_PROBLEM_. Every line of the material that includes the word "there" is to be shown.

Top of THE DATA

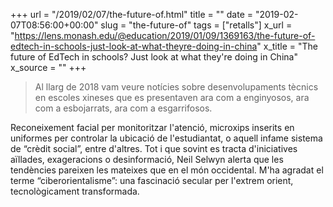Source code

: +++
url = "/2019/02/07/the-future-of.html"
title = ""
date = "2019-02-07T08:56:00+00:00"
slug = "the-future-of"
tags = ["retalls"]
x_url = "https://lens.monash.edu/@education/2019/01/09/1369163/the-future-of-edtech-in-schools-just-look-at-what-theyre-doing-in-china"
x_title = "The future of EdTech in schools? Just look at what they're doing in China"
x_source = ""
+++


> Al llarg de 2018 vam veure notícies sobre desenvolupaments tècnics en escoles xineses que es presentaven ara com a enginyosos, ara com a esbojarrats, ara com a esgarrifosos.

Reconeixement facial per monitoritzar l'atenció, microxips inserits en uniformes per controlar la ubicació de l'estudiantat, o aquell infame sistema de “crèdit social”, entre d'altres. Tot i que sovint es tracta d'iniciatives aïllades, exageracions o desinformació, Neil Selwyn alerta que les tendències pareixen les mateixes que en el món occidental. M'ha agradat el terme “ciberorientalisme”: una fascinació secular per l'extrem orient, tecnològicament transformada.

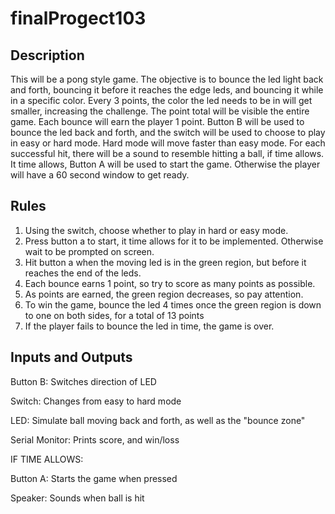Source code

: # finalProgect103

## Description

This will be a pong style game. The objective is to bounce the led light back and forth, bouncing it before it reaches the edge leds, and bouncing it while in a specific color. Every 3 points, the color the led needs to be in will get smaller, increasing the challenge. The point total will be visible the entire game. Each bounce will earn the player 1 point. Button B will be used to bounce the led back and forth, and the switch will be used to choose to play in easy or hard mode. Hard mode will move faster than easy mode. For each successful hit, there will be a sound to resemble hitting a ball, if time allows. It time allows, Button A will be used to start the game. Otherwise the player will have a 60 second window to get ready.

## Rules

1. Using the switch, choose whether to play in hard or easy mode.
2. Press button a to start, it time allows for it to be implemented. Otherwise wait to be prompted on screen.
3. Hit button a when the moving led is in the green region, but before it reaches the end of the leds.
4. Each bounce earns 1 point, so try to score as many points as possible.
5. As points are earned, the green region decreases, so pay attention.
6. To win the game, bounce the led 4 times once the green region is down to one on both sides, for a total of 13 points
7. If the player fails to bounce the led in time, the game is over.

## Inputs and Outputs

Button B: Switches direction of LED

Switch: Changes from easy to hard mode

LED: Simulate ball moving back and forth, as well as the "bounce zone"

Serial Monitor: Prints score, and win/loss

IF TIME ALLOWS:

Button A: Starts the game when pressed

Speaker: Sounds when ball is hit
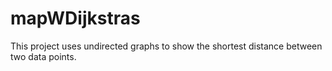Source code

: # mapWDijkstras
This project uses undirected graphs to show the shortest distance between two data points.
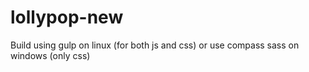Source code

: # lollypop-new

Build using gulp on linux (for both js and css) or use compass sass on windows (only css)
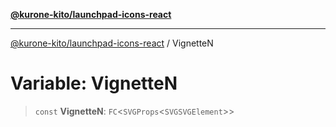 [**@kurone-kito/launchpad-icons-react**](../README.md)

***

[@kurone-kito/launchpad-icons-react](../globals.md) / VignetteN

# Variable: VignetteN

> `const` **VignetteN**: `FC`\<`SVGProps`\<`SVGSVGElement`\>\>
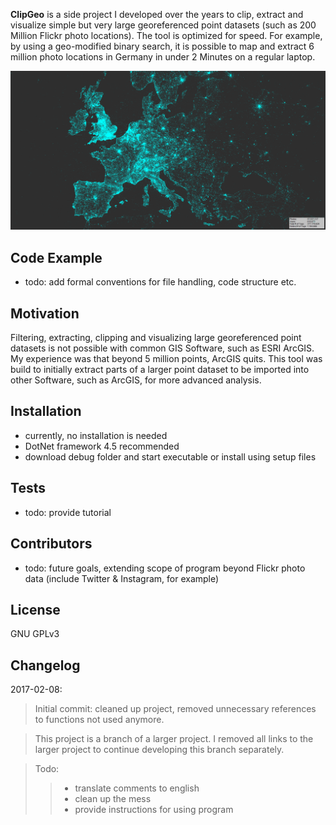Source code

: **ClipGeo** is a side project I developed over the years to clip, extract and visualize simple but very 
large georeferenced point datasets (such as 200 Million Flickr photo locations). The tool is optimized for speed. 
For example, by using a geo-modified binary search, it is possible to map and extract 6 million photo locations in Germany in under 2 Minutes on a regular laptop.

![ClipGeo Vis Example](https://github.com/Sieboldianus/ClipGeo/blob/master/ressources/Europe_b.png?raw=true)

## Code Example

- todo: add formal conventions for file handling, code structure etc.

## Motivation

Filtering, extracting, clipping and visualizing large georeferenced point datasets is not possible with common GIS Software, such as ESRI ArcGIS. 
My experience was that beyond 5 million points, ArcGIS quits. This tool was build to initially extract parts of a larger point dataset to be imported into other Software, 
such as ArcGIS, for more advanced analysis.

## Installation

- currently, no installation is needed
- DotNet framework 4.5 recommended
- download debug folder and start executable or install using setup files

## Tests

- todo: provide tutorial

## Contributors

- todo: future goals, extending scope of program beyond Flickr photo data (include Twitter & Instagram, for example)

## License

GNU GPLv3

## Changelog

2017-02-08:
>Initial commit: cleaned up project, removed unnecessary references to functions not used anymore.

>This project is a branch of a larger project. I removed all links to the larger project to continue developing  this branch separately.

>Todo:
>>- translate comments to english
>>- clean up the mess
>>- provide instructions for using program

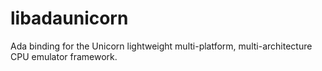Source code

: # libadaunicorn
Ada binding for the Unicorn lightweight multi-platform, multi-architecture CPU emulator framework.
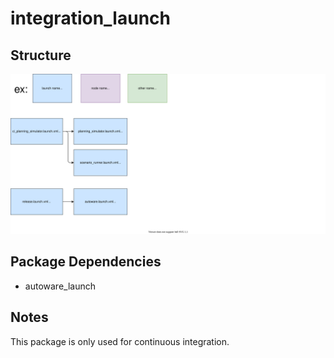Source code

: # integration_launch

## Structure

![integration_launch](./integration_launch.drawio.svg)

## Package Dependencies

- autoware_launch

## Notes

This package is only used for continuous integration.
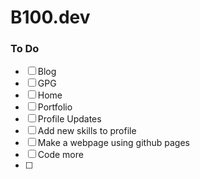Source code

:# B100.dev

### To Do
- [ ] Blog 
- [ ] GPG
- [ ] Home 
- [ ] Portfolio 
- [ ] Profile Updates
- [ ] Add new skills to profile
- [ ] Make a webpage using github pages
- [ ] Code more
- [ ] 
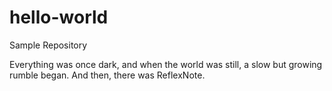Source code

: # hello-world
Sample Repository

Everything was once dark, and when the world was still, a slow but growing rumble began. And then, there was ReflexNote.
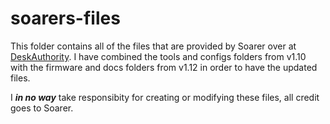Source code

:# soarers-files

This folder contains all of the files that are provided by Soarer over at [DeskAuthority](https://deskthority.net/viewtopic.php?f=7&t=2510&start=). I have combined the tools and configs folders from v1.10 with the firmware and docs folders from v1.12 in order to have the updated files.

I <i><b>in no way</b></i> take responsibity for creating or modifying these files, all credit goes to Soarer.
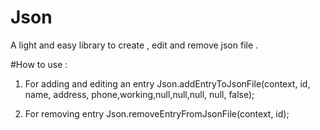 # Json

A light and easy library to create , edit and remove json file .

#How to use :

1. For adding and editing an entry
Json.addEntryToJsonFile(context, id, name, address, phone,working,null,null,null, null, false);

2. For removing entry
Json.removeEntryFromJsonFile(context, id);

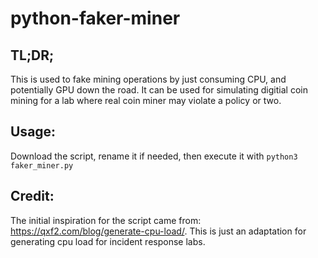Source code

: # python-faker-miner

## TL;DR;

This is used to fake mining operations by just consuming CPU, and potentially GPU down the road. It can be used for simulating digitial coin mining for a lab where real coin miner may violate a policy or two.

## Usage:

Download the script, rename it if needed, then execute it with `python3 faker_miner.py`


## Credit:

The initial inspiration for the script came from: https://qxf2.com/blog/generate-cpu-load/. This is just an adaptation for generating cpu load for incident response labs.


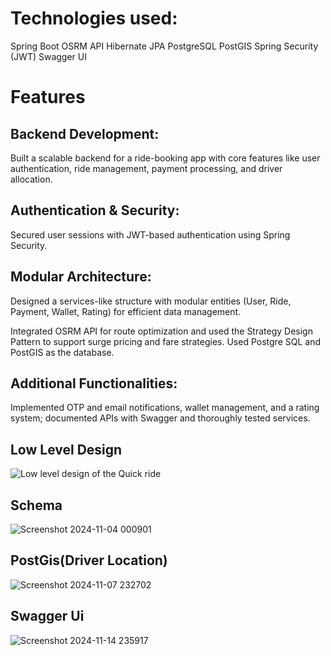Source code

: # Technologies used: 
Spring Boot
OSRM API
Hibernate JPA
PostgreSQL
PostGIS
Spring Security (JWT)
Swagger UI

# Features

## Backend Development: 
Built a scalable backend for a ride-booking app with core features like user authentication, ride 
management, payment processing, and driver allocation. 

## Authentication & Security: 
Secured user sessions with JWT-based authentication using Spring Security. 

## Modular Architecture: 
Designed a services-like structure with modular entities (User, Ride, Payment, Wallet, Rating) for 
efficient data management.

Integrated OSRM API for route optimization and used the Strategy Design Pattern to support surge pricing and fare strategies. 
Used Postgre SQL and PostGIS as the database.

## Additional Functionalities:
Implemented OTP and email notifications, wallet management, and a rating system; documented 
APIs with Swagger and thoroughly tested services. 

## Low Level Design

![Low level design of the Quick ride](https://github.com/user-attachments/assets/b4ca6c3b-0538-4345-b6a4-eece322338fa)

## Schema

![Screenshot 2024-11-04 000901](https://github.com/user-attachments/assets/deaa21c5-2b49-4bff-aa02-232878cdcacf)

## PostGis(Driver Location)

![Screenshot 2024-11-07 232702](https://github.com/user-attachments/assets/87c174de-3529-4fc9-8f21-1ada81318ae0)

## Swagger Ui

![Screenshot 2024-11-14 235917](https://github.com/user-attachments/assets/5af2229c-f9e3-4805-b671-d553bedaacca)
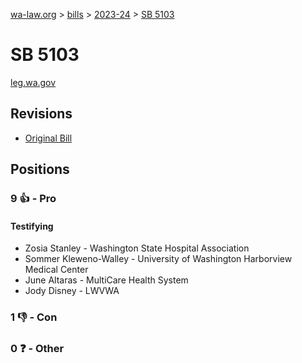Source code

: [wa-law.org](/) > [bills](/bills/) > [2023-24](/bills/2023-24) > [SB 5103](/bills/2023-24/sb/5103/)

# SB 5103
[leg.wa.gov](https://app.leg.wa.gov/billsummary?BillNumber=5103&Year=2023&Initiative=false)

## Revisions
* [Original Bill](1/)

## Positions
### 9 👍 - Pro
#### Testifying
* Zosia Stanley - Washington State Hospital Association
* Sommer Kleweno-Walley  - University of Washington Harborview Medical Center
* June Altaras - MultiCare Health System
* Jody Disney - LWVWA

### 1 👎 - Con

### 0 ❓ - Other
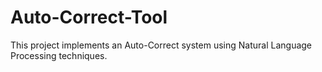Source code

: # Auto-Correct-Tool
This project implements an Auto-Correct system using Natural Language Processing techniques.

Bottom of THE DATA

_SOLVED EXERCISE_.
This will be a pong style game. The objective is to bounce the led light back and forth, bouncing it before it reaches the edge leds, and bouncing it while in a specific color. Every 3 points, the color the led needs to be in will get smaller, increasing the challenge. The point total will be visible the entire game. Each bounce will earn the player 1 point. Button B will be used to bounce the led back and forth, and the switch will be used to choose to play in easy or hard mode. Hard mode will move faster than easy mode. For each successful hit, there will be a sound to resemble hitting a ball, if time allows. It time allows, Button A will be used to start the game. Otherwise the player will have a 60 second window to get ready.
Everything was once dark, and when the world was still, a slow but growing rumble began. And then, there was ReflexNote.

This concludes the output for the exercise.